> _THE PROBLEM_
Please go through the records below and return every line holding the word "which".

- - - - -

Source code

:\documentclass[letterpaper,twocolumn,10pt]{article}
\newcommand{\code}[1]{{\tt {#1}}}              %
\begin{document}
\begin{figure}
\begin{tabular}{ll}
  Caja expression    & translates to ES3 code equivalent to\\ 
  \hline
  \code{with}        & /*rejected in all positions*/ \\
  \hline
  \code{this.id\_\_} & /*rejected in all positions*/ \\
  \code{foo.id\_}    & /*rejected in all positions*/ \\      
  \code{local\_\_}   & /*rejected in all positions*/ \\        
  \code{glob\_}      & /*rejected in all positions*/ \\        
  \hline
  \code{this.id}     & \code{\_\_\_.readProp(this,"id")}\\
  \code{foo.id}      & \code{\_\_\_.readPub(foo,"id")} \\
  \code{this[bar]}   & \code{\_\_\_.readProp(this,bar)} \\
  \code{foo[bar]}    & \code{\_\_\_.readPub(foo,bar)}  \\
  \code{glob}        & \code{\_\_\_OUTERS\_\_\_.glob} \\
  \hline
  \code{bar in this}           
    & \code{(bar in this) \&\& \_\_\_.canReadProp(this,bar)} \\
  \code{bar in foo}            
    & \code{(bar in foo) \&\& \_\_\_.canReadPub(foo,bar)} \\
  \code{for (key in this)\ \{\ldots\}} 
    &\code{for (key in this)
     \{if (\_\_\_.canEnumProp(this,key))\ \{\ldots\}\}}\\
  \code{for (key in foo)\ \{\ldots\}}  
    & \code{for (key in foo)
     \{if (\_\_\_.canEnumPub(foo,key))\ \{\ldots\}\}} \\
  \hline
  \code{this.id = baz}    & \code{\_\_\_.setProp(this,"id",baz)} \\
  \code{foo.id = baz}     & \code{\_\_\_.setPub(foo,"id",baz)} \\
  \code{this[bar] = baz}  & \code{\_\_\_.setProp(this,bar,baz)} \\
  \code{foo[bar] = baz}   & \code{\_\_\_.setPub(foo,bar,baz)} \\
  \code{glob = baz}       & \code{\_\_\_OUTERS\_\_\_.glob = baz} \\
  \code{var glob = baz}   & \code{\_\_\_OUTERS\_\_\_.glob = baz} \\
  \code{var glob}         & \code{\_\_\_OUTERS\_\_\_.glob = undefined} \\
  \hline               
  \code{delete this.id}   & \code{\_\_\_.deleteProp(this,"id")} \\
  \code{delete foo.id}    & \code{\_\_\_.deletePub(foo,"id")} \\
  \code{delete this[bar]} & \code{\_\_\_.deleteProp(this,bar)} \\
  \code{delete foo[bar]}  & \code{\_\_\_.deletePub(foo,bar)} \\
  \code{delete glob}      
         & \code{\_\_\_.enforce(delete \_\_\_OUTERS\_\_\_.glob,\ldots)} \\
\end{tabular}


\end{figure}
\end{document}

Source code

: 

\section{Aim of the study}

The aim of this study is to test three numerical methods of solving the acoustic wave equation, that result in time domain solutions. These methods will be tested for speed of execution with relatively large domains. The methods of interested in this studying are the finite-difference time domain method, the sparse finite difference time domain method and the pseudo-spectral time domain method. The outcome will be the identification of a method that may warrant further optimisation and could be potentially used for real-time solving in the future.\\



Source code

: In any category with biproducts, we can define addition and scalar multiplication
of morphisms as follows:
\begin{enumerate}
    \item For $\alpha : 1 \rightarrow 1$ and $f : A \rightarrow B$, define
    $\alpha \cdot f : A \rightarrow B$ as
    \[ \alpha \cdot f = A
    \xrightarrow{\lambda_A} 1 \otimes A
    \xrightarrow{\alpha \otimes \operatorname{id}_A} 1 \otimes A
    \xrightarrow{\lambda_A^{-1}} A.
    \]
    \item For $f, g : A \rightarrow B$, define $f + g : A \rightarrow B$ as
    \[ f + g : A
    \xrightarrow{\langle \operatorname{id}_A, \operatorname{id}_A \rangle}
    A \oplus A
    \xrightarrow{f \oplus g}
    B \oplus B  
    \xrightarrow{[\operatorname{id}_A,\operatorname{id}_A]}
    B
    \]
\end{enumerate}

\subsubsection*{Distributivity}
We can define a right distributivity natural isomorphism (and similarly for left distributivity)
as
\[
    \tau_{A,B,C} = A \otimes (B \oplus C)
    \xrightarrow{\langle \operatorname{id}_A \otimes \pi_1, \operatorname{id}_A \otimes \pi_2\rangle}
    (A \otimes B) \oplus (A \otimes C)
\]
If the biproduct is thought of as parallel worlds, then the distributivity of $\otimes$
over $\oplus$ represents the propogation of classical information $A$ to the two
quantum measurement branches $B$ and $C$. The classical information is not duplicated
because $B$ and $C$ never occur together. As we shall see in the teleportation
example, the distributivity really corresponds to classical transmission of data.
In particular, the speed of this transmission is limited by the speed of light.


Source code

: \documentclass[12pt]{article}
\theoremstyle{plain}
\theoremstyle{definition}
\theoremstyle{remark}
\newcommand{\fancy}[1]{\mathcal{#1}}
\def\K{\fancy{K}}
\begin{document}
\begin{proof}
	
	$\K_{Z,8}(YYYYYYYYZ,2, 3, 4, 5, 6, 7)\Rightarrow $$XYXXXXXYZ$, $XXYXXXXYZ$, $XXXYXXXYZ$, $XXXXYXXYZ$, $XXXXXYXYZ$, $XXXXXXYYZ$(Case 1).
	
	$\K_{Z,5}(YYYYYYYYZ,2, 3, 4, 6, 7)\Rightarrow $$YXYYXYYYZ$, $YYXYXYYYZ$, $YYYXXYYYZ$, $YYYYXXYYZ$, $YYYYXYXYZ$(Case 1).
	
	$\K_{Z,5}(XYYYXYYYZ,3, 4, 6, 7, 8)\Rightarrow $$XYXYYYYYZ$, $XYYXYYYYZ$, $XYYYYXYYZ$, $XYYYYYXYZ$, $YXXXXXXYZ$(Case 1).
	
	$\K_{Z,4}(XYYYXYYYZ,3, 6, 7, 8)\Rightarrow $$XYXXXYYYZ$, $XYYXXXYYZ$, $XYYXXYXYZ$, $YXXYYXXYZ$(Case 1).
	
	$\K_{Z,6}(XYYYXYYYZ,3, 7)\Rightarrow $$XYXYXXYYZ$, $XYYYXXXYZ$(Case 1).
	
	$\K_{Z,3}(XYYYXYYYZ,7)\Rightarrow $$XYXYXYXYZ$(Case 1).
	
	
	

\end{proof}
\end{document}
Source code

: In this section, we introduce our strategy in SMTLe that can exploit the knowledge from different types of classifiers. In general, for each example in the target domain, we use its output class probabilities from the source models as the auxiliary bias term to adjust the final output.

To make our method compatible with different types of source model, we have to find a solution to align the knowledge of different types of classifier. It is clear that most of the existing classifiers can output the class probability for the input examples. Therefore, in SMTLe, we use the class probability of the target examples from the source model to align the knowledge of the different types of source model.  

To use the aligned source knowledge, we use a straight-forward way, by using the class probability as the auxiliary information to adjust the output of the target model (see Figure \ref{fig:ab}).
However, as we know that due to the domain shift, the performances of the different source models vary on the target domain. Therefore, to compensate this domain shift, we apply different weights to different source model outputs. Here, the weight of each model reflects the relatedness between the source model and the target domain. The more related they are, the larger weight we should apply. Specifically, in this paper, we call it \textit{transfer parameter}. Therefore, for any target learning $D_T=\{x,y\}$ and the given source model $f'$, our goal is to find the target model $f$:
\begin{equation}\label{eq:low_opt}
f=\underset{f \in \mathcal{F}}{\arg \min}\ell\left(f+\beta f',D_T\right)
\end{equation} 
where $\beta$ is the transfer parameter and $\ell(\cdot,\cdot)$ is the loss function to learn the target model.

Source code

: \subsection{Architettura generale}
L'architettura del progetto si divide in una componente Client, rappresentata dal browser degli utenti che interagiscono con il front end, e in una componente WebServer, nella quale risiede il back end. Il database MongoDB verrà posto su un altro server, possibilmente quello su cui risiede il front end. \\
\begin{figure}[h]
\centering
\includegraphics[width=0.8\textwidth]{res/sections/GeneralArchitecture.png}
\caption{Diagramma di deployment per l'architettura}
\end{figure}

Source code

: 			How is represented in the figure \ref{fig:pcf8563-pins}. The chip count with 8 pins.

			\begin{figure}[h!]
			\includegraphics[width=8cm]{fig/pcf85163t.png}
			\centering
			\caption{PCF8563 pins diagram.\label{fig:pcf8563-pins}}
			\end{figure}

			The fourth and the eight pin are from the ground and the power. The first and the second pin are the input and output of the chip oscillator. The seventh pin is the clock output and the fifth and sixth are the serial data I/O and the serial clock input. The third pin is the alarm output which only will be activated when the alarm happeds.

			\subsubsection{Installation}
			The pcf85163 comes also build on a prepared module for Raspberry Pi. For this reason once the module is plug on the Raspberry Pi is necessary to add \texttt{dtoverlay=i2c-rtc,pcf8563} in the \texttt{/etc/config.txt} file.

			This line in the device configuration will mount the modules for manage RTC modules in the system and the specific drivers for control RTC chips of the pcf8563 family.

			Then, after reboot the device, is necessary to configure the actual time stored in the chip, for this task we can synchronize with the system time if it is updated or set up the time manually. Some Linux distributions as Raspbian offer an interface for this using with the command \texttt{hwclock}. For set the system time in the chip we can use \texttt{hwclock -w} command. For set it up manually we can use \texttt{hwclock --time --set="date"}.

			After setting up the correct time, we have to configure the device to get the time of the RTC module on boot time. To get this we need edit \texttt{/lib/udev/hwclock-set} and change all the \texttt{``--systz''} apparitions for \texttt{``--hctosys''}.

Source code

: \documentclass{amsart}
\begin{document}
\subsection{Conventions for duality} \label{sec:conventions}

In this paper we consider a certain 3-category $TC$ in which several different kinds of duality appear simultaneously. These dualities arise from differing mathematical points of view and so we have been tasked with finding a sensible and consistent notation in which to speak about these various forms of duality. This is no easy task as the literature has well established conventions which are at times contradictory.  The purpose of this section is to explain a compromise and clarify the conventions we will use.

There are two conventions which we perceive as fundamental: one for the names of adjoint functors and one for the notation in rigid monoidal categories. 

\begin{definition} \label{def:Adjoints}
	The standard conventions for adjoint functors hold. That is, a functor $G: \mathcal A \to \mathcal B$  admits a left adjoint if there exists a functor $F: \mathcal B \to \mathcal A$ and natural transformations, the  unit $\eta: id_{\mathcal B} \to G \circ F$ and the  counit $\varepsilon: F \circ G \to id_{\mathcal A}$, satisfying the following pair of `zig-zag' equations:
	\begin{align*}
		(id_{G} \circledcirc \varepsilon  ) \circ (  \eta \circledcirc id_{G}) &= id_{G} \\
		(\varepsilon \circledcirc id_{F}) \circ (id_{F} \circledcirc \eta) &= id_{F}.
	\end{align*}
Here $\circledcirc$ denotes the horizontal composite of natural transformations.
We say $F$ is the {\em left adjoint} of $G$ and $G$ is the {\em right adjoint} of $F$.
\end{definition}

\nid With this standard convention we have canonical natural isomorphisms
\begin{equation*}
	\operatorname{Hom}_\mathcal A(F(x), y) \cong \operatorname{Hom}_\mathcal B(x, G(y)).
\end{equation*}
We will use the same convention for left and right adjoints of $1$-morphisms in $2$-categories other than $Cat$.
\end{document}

- - - - -

> _RESPONSE AREA_
			The fourth and the eight pin are from the ground and the power. The first and the second pin are the input and output of the chip oscillator. The seventh pin is the clock output and the fifth and sixth are the serial data I/O and the serial clock input. The third pin is the alarm output which only will be activated when the alarm happeds.
In this paper we consider a certain 3-category $TC$ in which several different kinds of duality appear simultaneously. These dualities arise from differing mathematical points of view and so we have been tasked with finding a sensible and consistent notation in which to speak about these various forms of duality. This is no easy task as the literature has well established conventions which are at times contradictory.  The purpose of this section is to explain a compromise and clarify the conventions we will use.
There are two conventions which we perceive as fundamental: one for the names of adjoint functors and one for the notation in rigid monoidal categories. 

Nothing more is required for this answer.